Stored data
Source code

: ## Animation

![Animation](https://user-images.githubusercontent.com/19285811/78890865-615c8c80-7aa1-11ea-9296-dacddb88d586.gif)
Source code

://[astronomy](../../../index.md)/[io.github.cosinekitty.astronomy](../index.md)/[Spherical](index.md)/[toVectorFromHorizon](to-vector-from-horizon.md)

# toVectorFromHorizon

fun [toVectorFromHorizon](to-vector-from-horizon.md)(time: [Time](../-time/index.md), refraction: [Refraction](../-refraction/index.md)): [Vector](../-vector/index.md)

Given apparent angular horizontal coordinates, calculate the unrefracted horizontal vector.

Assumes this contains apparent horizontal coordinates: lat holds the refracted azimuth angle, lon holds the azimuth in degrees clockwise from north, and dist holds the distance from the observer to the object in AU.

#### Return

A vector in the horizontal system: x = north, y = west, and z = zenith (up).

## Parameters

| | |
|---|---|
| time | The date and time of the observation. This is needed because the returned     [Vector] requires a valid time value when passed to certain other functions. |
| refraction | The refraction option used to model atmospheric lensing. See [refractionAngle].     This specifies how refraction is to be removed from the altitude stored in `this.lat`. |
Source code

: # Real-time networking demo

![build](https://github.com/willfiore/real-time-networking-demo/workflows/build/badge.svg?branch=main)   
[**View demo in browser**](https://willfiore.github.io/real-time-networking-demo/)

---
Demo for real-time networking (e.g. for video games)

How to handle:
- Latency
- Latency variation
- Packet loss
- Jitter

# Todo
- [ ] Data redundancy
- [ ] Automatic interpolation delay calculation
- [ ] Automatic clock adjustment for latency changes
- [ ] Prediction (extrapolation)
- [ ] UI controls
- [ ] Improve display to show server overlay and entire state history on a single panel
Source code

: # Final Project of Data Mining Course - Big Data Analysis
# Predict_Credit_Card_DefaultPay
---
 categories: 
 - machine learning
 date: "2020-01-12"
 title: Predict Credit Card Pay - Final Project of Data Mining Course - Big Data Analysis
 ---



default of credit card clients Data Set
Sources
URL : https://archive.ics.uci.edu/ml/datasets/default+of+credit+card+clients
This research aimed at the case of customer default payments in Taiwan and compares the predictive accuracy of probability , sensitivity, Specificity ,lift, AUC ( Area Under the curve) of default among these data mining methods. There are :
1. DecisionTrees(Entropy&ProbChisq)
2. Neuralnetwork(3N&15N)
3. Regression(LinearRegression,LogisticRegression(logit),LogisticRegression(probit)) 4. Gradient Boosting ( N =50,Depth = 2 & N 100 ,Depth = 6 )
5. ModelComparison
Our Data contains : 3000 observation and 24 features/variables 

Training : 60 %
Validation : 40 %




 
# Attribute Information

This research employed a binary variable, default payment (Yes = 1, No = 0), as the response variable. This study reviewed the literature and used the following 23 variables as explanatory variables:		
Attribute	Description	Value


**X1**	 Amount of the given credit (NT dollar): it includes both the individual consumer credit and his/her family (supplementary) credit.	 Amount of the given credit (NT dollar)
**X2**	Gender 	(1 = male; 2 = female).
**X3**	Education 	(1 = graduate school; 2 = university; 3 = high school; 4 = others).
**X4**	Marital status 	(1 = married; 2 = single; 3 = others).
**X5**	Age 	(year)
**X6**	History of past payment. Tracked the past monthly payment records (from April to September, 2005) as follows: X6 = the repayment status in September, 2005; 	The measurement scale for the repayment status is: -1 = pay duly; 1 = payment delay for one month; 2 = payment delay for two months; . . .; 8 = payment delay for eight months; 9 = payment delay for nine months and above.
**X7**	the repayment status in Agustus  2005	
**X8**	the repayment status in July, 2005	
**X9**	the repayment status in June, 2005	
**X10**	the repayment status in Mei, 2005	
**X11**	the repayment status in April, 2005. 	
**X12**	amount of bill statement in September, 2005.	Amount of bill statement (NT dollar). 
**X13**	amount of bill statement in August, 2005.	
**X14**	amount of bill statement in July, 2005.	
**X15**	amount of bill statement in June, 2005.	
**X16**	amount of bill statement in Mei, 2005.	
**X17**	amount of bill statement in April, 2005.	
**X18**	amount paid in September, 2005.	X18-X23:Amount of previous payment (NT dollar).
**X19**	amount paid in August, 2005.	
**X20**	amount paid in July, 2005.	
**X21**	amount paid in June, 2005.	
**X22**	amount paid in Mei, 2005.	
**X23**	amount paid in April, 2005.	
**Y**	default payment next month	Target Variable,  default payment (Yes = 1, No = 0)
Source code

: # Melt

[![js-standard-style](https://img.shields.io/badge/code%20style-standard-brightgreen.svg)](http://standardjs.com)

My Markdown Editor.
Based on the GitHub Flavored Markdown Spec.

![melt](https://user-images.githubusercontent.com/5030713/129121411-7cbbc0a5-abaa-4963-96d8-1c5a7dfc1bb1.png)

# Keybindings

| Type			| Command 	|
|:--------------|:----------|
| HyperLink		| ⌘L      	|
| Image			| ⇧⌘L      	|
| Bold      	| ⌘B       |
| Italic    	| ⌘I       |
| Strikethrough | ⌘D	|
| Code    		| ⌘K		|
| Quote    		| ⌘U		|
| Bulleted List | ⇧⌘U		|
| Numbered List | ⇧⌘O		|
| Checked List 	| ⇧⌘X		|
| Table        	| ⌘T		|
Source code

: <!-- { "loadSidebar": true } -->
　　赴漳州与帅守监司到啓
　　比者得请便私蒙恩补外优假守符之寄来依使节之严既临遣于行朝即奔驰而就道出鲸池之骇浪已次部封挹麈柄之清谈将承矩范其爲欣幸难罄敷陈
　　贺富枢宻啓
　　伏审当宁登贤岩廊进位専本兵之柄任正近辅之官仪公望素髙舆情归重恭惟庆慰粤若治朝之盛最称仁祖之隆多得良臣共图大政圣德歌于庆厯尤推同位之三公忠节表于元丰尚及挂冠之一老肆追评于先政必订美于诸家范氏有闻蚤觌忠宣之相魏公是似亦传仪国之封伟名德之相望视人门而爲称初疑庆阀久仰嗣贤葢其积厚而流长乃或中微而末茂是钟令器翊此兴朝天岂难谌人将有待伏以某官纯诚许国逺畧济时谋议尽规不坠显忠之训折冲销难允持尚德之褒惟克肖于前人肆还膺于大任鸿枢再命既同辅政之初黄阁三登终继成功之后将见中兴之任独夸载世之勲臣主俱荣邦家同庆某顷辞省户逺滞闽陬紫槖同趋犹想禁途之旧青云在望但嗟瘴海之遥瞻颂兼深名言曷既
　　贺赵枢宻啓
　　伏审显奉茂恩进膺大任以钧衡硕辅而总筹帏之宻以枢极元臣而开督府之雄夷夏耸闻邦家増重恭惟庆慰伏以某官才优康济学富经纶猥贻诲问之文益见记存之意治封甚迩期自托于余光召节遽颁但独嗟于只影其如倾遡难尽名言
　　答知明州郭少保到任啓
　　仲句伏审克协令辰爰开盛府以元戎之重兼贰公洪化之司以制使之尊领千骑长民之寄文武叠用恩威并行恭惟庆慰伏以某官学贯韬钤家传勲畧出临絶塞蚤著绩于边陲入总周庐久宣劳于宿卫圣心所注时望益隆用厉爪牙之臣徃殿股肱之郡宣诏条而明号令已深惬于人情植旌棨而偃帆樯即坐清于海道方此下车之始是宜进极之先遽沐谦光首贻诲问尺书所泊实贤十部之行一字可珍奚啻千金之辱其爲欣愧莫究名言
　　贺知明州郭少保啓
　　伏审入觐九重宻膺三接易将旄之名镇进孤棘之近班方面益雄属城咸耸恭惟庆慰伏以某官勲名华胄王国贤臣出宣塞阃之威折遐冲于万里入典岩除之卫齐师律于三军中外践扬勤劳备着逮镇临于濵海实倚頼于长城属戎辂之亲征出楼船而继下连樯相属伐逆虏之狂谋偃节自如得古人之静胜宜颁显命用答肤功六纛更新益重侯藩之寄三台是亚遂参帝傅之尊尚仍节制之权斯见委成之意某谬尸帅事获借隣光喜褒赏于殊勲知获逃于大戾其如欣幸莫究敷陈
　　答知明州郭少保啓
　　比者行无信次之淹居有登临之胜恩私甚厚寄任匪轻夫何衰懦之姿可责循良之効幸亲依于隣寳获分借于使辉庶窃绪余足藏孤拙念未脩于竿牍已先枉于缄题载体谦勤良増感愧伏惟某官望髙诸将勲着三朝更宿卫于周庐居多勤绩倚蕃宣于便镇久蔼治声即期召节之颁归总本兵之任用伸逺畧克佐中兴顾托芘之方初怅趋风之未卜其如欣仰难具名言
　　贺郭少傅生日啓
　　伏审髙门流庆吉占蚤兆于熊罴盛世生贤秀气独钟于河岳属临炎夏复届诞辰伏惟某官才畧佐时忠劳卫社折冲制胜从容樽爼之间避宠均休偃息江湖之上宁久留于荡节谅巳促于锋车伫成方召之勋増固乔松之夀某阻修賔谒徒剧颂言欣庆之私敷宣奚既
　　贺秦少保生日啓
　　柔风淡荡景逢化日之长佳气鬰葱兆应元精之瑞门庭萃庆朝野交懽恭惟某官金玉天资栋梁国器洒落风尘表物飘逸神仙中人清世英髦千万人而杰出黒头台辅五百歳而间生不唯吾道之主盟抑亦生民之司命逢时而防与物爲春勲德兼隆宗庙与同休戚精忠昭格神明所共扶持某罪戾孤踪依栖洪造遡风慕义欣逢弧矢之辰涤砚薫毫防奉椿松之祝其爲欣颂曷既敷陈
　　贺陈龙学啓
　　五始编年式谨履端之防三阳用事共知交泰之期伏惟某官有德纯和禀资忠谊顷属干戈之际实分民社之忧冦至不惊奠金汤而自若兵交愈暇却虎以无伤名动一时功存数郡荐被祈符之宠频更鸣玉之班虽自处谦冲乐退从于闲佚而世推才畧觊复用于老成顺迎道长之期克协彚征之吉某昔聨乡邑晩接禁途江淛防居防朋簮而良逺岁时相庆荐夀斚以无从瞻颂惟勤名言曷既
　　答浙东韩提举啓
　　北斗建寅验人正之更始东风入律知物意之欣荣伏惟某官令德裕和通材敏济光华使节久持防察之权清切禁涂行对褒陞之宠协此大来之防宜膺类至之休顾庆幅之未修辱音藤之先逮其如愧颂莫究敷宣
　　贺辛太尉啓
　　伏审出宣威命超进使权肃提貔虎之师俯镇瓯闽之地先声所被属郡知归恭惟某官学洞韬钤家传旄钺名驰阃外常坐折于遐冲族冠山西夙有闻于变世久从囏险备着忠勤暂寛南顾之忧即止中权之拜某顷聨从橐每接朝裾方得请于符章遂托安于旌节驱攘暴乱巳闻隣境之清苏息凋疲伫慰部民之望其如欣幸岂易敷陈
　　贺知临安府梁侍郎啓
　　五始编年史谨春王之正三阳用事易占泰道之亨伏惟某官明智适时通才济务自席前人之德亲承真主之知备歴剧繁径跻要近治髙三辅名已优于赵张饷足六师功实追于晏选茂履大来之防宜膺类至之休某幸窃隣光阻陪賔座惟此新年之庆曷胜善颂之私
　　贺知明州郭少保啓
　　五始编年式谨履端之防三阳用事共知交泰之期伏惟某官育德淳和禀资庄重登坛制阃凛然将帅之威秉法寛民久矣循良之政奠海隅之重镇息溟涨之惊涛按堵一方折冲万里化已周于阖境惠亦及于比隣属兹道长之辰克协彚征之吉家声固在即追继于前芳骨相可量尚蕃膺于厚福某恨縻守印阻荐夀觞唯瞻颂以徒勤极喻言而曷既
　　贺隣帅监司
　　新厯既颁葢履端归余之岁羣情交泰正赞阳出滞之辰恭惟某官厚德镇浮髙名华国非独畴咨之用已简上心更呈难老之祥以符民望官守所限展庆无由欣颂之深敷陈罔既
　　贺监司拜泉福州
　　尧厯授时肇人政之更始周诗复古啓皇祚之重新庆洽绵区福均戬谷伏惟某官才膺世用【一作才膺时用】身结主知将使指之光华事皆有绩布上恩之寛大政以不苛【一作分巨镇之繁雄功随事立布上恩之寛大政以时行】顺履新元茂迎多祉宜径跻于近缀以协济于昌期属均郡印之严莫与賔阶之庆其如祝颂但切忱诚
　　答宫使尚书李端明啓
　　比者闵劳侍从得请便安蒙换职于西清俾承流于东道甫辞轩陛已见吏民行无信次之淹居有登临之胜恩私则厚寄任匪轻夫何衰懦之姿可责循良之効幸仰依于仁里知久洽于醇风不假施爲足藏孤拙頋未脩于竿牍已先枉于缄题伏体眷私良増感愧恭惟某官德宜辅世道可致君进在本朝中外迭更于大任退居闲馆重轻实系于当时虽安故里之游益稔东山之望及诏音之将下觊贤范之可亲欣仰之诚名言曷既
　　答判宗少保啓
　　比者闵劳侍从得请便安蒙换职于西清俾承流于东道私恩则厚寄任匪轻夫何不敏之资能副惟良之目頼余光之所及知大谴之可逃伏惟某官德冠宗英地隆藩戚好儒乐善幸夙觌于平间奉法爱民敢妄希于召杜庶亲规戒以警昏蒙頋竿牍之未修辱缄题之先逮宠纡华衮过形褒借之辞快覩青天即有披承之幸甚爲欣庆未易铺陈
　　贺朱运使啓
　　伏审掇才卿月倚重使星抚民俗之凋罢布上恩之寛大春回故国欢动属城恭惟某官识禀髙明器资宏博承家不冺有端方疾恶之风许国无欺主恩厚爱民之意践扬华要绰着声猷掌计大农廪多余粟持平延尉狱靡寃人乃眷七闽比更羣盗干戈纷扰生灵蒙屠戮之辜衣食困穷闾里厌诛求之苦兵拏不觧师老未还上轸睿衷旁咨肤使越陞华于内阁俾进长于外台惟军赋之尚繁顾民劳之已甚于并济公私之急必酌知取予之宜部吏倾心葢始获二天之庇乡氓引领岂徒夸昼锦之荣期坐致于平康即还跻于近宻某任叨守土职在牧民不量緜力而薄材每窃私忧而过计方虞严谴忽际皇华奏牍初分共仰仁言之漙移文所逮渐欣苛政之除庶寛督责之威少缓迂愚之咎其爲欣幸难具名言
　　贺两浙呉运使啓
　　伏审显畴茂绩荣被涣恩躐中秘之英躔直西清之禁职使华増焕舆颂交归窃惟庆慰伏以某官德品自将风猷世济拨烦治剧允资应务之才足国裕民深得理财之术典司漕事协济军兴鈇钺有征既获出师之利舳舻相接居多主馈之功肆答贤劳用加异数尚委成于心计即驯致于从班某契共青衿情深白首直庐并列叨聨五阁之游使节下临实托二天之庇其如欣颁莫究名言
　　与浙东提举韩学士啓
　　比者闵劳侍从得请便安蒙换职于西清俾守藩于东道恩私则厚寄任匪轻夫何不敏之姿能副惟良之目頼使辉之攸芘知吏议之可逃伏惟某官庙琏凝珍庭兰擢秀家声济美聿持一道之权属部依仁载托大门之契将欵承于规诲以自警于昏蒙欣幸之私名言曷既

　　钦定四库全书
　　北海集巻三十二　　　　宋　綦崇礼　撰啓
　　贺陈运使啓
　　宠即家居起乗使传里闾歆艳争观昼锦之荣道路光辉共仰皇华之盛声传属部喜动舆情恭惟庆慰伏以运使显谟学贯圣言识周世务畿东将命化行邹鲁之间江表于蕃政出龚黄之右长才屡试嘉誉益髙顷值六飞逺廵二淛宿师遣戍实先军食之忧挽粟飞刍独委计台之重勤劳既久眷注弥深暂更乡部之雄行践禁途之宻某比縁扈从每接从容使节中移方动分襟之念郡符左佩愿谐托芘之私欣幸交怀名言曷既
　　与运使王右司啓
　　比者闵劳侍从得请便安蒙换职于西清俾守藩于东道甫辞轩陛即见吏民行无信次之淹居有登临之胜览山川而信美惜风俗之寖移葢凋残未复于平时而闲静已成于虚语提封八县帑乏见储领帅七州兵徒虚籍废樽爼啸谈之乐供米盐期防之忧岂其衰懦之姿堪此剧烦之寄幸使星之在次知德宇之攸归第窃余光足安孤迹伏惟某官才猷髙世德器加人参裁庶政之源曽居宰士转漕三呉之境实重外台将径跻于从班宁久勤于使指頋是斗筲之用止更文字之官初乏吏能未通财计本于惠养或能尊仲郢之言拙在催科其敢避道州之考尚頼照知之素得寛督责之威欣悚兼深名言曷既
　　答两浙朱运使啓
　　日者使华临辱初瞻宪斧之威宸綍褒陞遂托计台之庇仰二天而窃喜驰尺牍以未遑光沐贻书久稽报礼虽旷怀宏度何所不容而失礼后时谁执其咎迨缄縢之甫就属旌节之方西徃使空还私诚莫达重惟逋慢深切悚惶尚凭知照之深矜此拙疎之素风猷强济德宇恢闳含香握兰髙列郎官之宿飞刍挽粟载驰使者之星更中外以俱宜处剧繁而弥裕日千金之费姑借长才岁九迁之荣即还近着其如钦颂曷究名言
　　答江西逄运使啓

**WHAT THE EXERCISE ASKS:**
Filter the lines above, keeping and copying those that contain "July".

**ANSWER AREA:**
**X8**	the repayment status in July, 2005	
**X14**	amount of bill statement in July, 2005.	
**X20**	amount paid in July, 2005.	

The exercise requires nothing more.